A few principles we follow:
- Put your strongest keyword in the title, phrased naturally
- Never repeat words across the iOS keyword field — you only need each term once
- Write for humans first; awkward keyword stuffing hurts conversion even when it helps ranking
- Keep your brand name balanced with descriptive terms
Strong metadata is only part of a successful release. It works best alongside a broader plan, which is why our app launch and ASO services treat keywords as one pillar within a complete go-to-market strategy.
Step 5: Test, Measure, and Iterate
Keyword research is never finished. After you publish new metadata, track your rankings and organic installs over the following weeks. Watch which terms move you up, which stall, and how conversion changes. Store algorithms, seasonality, and competitor moves all shift the landscape, so schedule a review at least every quarter.
When you refresh keywords, change one major variable at a time so you can attribute results. Pair this with attention to your product experience — a well-built, fast app earns better reviews and retention, which in turn strengthen your rankings. Our teams building mobile apps and web applications design with discoverability in mind from the very first sprint.
Common Mistakes to Avoid
- Chasing high-volume terms your new app can't realistically rank for
- Copying competitors word for word instead of finding gaps
- Ignoring localization — each language and region needs its own research
- Treating keywords as set-and-forget rather than a living asset
Done well, app store keyword research becomes a compounding advantage. Each cycle teaches you more about how your audience searches, and each improvement makes the next launch stronger. If you'd like a partner to run this process with you, reach out to our team and we'll help you turn search demand into steady, qualified downloads.
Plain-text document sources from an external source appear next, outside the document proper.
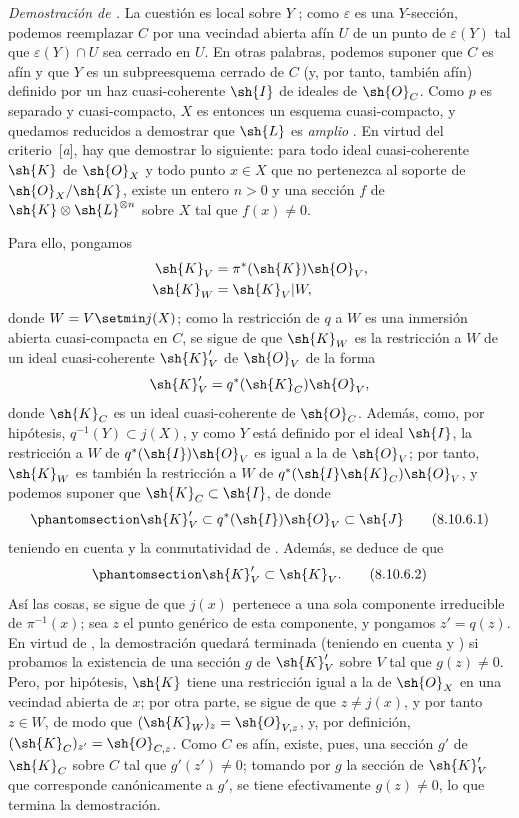 \documentclass[oneside,10pt]{amsart}
\newcommand{\oldpage}[2][]{\marginnote{\normalfont\footnotesize\textbf{#1}~|~#2}\ignorespaces}
\let\EGAOriginalLabel\label
\renewcommand{\label}[1]{\phantomsection\EGAOriginalLabel{#1}}
\begin{document}
\begin{env}[8.10.6]
\label{II.8.10.6}
\emph{Demostración de .}
La cuestión es local sobre $Y$ ;
como $\varepsilon$ es una $Y$-sección, podemos reemplazar $C$ por una vecindad abierta afín $U$ de un punto de $\varepsilon(Y)$ tal que $\varepsilon(Y)\cap U$ sea cerrado en $U$.
En otras palabras, podemos suponer que $C$ es afín y que $Y$ es un subpreesquema cerrado de $C$ (y, por tanto, también afín) definido por un haz cuasi-coherente
\oldpage[II]{188}
$\sh{I}$ de ideales de $\sh{O}_C$.
Como $p$ es separado y cuasi-compacto, $X$ es entonces un esquema cuasi-compacto, y quedamos reducidos a demostrar que $\sh{L}$ es \emph{amplio} .
En virtud del criterio~[\emph{a}], hay que demostrar lo siguiente:
para todo ideal cuasi-coherente $\sh{K}$ de $\sh{O}_X$ y todo punto $x\in X$ que no pertenezca al soporte de $\sh{O}_X/\sh{K}$, existe un entero $n>0$ y una sección $f$ de $\sh{K}\otimes\sh{L}^{\otimes n}$ sobre $X$ tal que $f(x)\neq0$.

Para ello, pongamos
\begin{align*}
  \sh{K}_V &= \pi^*(\sh{K})\sh{O}_V,\\
  \sh{K}_W &= \sh{K}_V|W,
\end{align*}
donde $W=V\setmin j(X)$;
como la restricción de $q$ a $W$ es una inmersión abierta cuasi-compacta en $C$, se sigue de  que $\sh{K}_W$ es la restricción a $W$ de un ideal cuasi-coherente $\sh{K}'_V$ de $\sh{O}_V$ de la forma
\[
    \sh{K}'_V = q^*(\sh{K}_C)\sh{O}_V,
\]
donde $\sh{K}_C$ es un ideal cuasi-coherente de $\sh{O}_C$.
Además, como, por hipótesis, $q^{-1}(Y)\subset j(X)$, y como $Y$ está definido por el ideal $\sh{I}$, la restricción a $W$ de $q^*(\sh{I})\sh{O}_V$ es igual a la de $\sh{O}_V$; por tanto, $\sh{K}_W$ es también la restricción a $W$ de $q^*(\sh{I}\sh{K}_C)\sh{O}_V$, y podemos suponer que $\sh{K}_C\subset\sh{I}$, de donde
\[
\label{II.8.10.6.1}
    \sh{K}'_V \subset q^*(\sh{I})\sh{O}_V \subset \sh{J}
\tag{8.10.6.1}
\]
teniendo en cuenta  y la conmutatividad de .
Además, se deduce de  que
\[
\label{II.8.10.6.2}
    \sh{K}'_V \subset \sh{K}_V.
\tag{8.10.6.2}
\]
Así las cosas, se sigue de  que $j(x)$ pertenece a una sola componente irreducible de $\pi^{-1}(x)$;
sea $z$ el punto genérico de esta componente, y pongamos $z'=q(z)$.
En virtud de , la demostración quedará terminada (teniendo en cuenta  y ) si probamos la existencia de una sección $g$ de $\sh{K}'_V$ sobre $V$ tal que $g(z)\neq0$.
Pero, por hipótesis, $\sh{K}$ tiene una restricción igual a la de $\sh{O}_X$ en una vecindad abierta de $x$;
por otra parte, se sigue de  que $z\neq j(x)$, y por tanto $z\in W$, de modo que $(\sh{K}_W)_z=\sh{O}_{V,z}$, y, por definición, $(\sh{K}_C)_{z'}=\sh{O}_{C,z}$.
Como $C$ es afín, existe, pues, una sección $g'$ de $\sh{K}_C$ sobre $C$ tal que $g'(z')\neq0$; tomando por $g$ la sección de $\sh{K}'_V$ que corresponde canónicamente a $g'$, se tiene efectivamente $g(z)\neq0$, lo que termina la demostración.
\end{env}
\end{document}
Frequently Asked Questions
What is app store keyword research?+
App store keyword research is the process of finding and prioritizing the words and phrases people use to search for apps, then placing them in your title, subtitle, and description so your app ranks and gets discovered.
How many keywords should I target for a new app?+
Focus on a tight set of highly relevant, lower-difficulty long-tail keywords at first — often 10 to 20 strong terms. As your app earns downloads and reviews, gradually expand toward higher-volume, more competitive keywords.
Is app store keyword research different for iOS and Android?+
Yes. iOS uses a dedicated keyword field with strict character limits and no repetition needed, while Google Play reads the title and descriptions more like web content, giving more weight to natural placement and context.
How often should I update my app store keywords?+
Review your keywords at least every quarter, and any time you release major features or notice ranking shifts. Store algorithms, seasonality, and competitors change constantly, so ongoing iteration keeps your rankings healthy.